Karena ada kakak yang dirawat di sebuah rumah sakit di Pekanbaru, Riau, saya dan istri bepergian naik pesawat Jakarta-Pekanbaru pada Kamis (7/4/2022) dan kembali ke Jakarta 3 hari setelah itu.
Apa yang saya rasakan, baik di Bandara Soekarno-Hatta (Soetta) maupun Bandara Sultan Syarif Kasim, adalah suasana yang normal seperti sebelum pandemi.
Kalaupun ada perbedaan, hanya pada orang-orang yang sebagian besar memakai masker. Tapi, tak ada petugas yang menegur orang yang tak menggunakan masker atau yang menggunakannya secara keliru.
Juga sudah tidak ada lagi pengecekan suhu tubuh di gerbang masuk bandara. Padahal, kalau kita ingat di awal pandemi 2 tahun lalu, masuk gedung apapun, harus melewati gerbang pengecekan suhu tubuh.
Saya yang masih menganggap situasi belum normal, sengaja datang ke bandara Soetta 3 jam sebelum jadwal take-off. Saya khawatir akan ada antrean pengecekan sertifikat vaksin atau membuka aplikasi PeduliLindungi.
Ternyata semua itu tidak ada, sehingga saya terlalu lama menghabiskan waktu di ruang tunggu keberangkatan. Bosan juga rasanya, meskipun saya memanfaatkannya dengan berselancar di Kompasiana.
Dugaan saya, ketika check-in, saat petugas mengentri identitas penumpang di aplikasi yang digunakannya, akan ketahuan apakah seorang calon penumpang sudah mendapat vaksin booster atau belum.
Soalnya, saya dan istri sama sekali tidak ditanya atau tidak diminta menunjukkan sertifikat vaksin. Kebetulan kami berdua sudah mendapat vaksin booster pada akhir Januari lalu.

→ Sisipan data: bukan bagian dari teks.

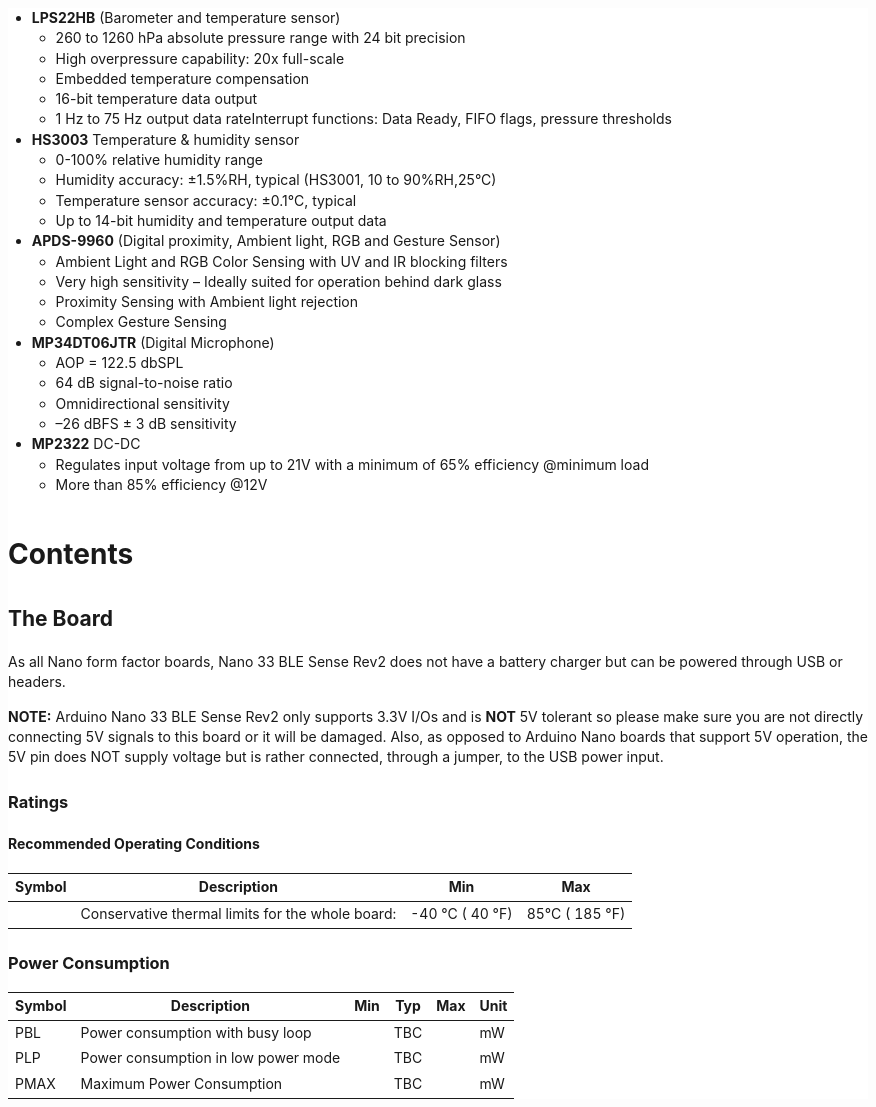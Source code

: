 - **LPS22HB** (Barometer and temperature sensor)
  - 260 to 1260 hPa absolute pressure range with 24 bit precision
  - High overpressure capability: 20x full-scale
  - Embedded temperature compensation
  - 16-bit temperature data output
  - 1 Hz to 75 Hz output data rateInterrupt functions: Data Ready, FIFO flags, pressure thresholds
- **HS3003** Temperature & humidity sensor
  - 0-100% relative humidity range
  - Humidity accuracy: ±1.5%RH, typical (HS3001, 10 to 90%RH,25°C)
  - Temperature sensor accuracy: ±0.1°C, typical
  - Up to 14-bit humidity and temperature output data
- **APDS-9960** (Digital proximity, Ambient light, RGB and Gesture Sensor)
  - Ambient Light and RGB Color Sensing with UV and IR blocking filters
  - Very high sensitivity – Ideally suited for operation behind dark glass
  - Proximity Sensing with Ambient light rejection
  - Complex Gesture Sensing
- **MP34DT06JTR** (Digital Microphone)
  - AOP = 122.5 dbSPL
  - 64 dB signal-to-noise ratio
  - Omnidirectional sensitivity
  - –26 dBFS ± 3 dB sensitivity
- **MP2322** DC-DC
  - Regulates input voltage from up to 21V with a minimum of 65% efficiency @minimum load
  - More than 85% efficiency @12V

# Contents

## The Board

As all Nano form factor boards, Nano 33 BLE Sense Rev2 does not have a battery charger but can be powered through USB or headers.

**NOTE:** Arduino Nano 33 BLE Sense Rev2 only supports 3.3V I/Os and is **NOT** 5V tolerant so please make sure you are not directly connecting 5V signals to this board or it will be damaged. Also, as opposed to Arduino Nano boards that support 5V operation, the 5V pin does NOT supply voltage but is rather connected, through a jumper, to the USB power input.

### Ratings

#### Recommended Operating Conditions

| Symbol | Description                                      | Min             | Max            |
|--------|--------------------------------------------------|-----------------|----------------|
|        | Conservative thermal limits for the whole board: | -40 °C ( 40 °F) | 85°C ( 185 °F) |

### Power Consumption

| Symbol | Description                         | Min | Typ | Max | Unit |
|--------|-------------------------------------|-----|-----|-----|------|
| PBL    | Power consumption with busy loop    |     | TBC |     | mW   |
| PLP    | Power consumption in low power mode |     | TBC |     | mW   |
| PMAX   | Maximum Power Consumption           |     | TBC |     | mW   |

Secara ketentuan yang saat ini berlaku, mereka yang sudah dapat booster, tak perlu ada pemeriksaan PCR atau antigen terlebih dahulu sebelum terbang.
Namun, sewaktu pulang ke Jakarta, di bandara Sultan Syarif Kasim Pekanbaru, petugas di counter check-in, meminta kami memperlihatkan sertifikat vaksin.
Hal ini menimbulkan pertanyaan, apakah yang di Pekanbaru, aplikasi yang digunakan petugas bandara tidak otomatis mendeteksi data vaksin calon penumpang?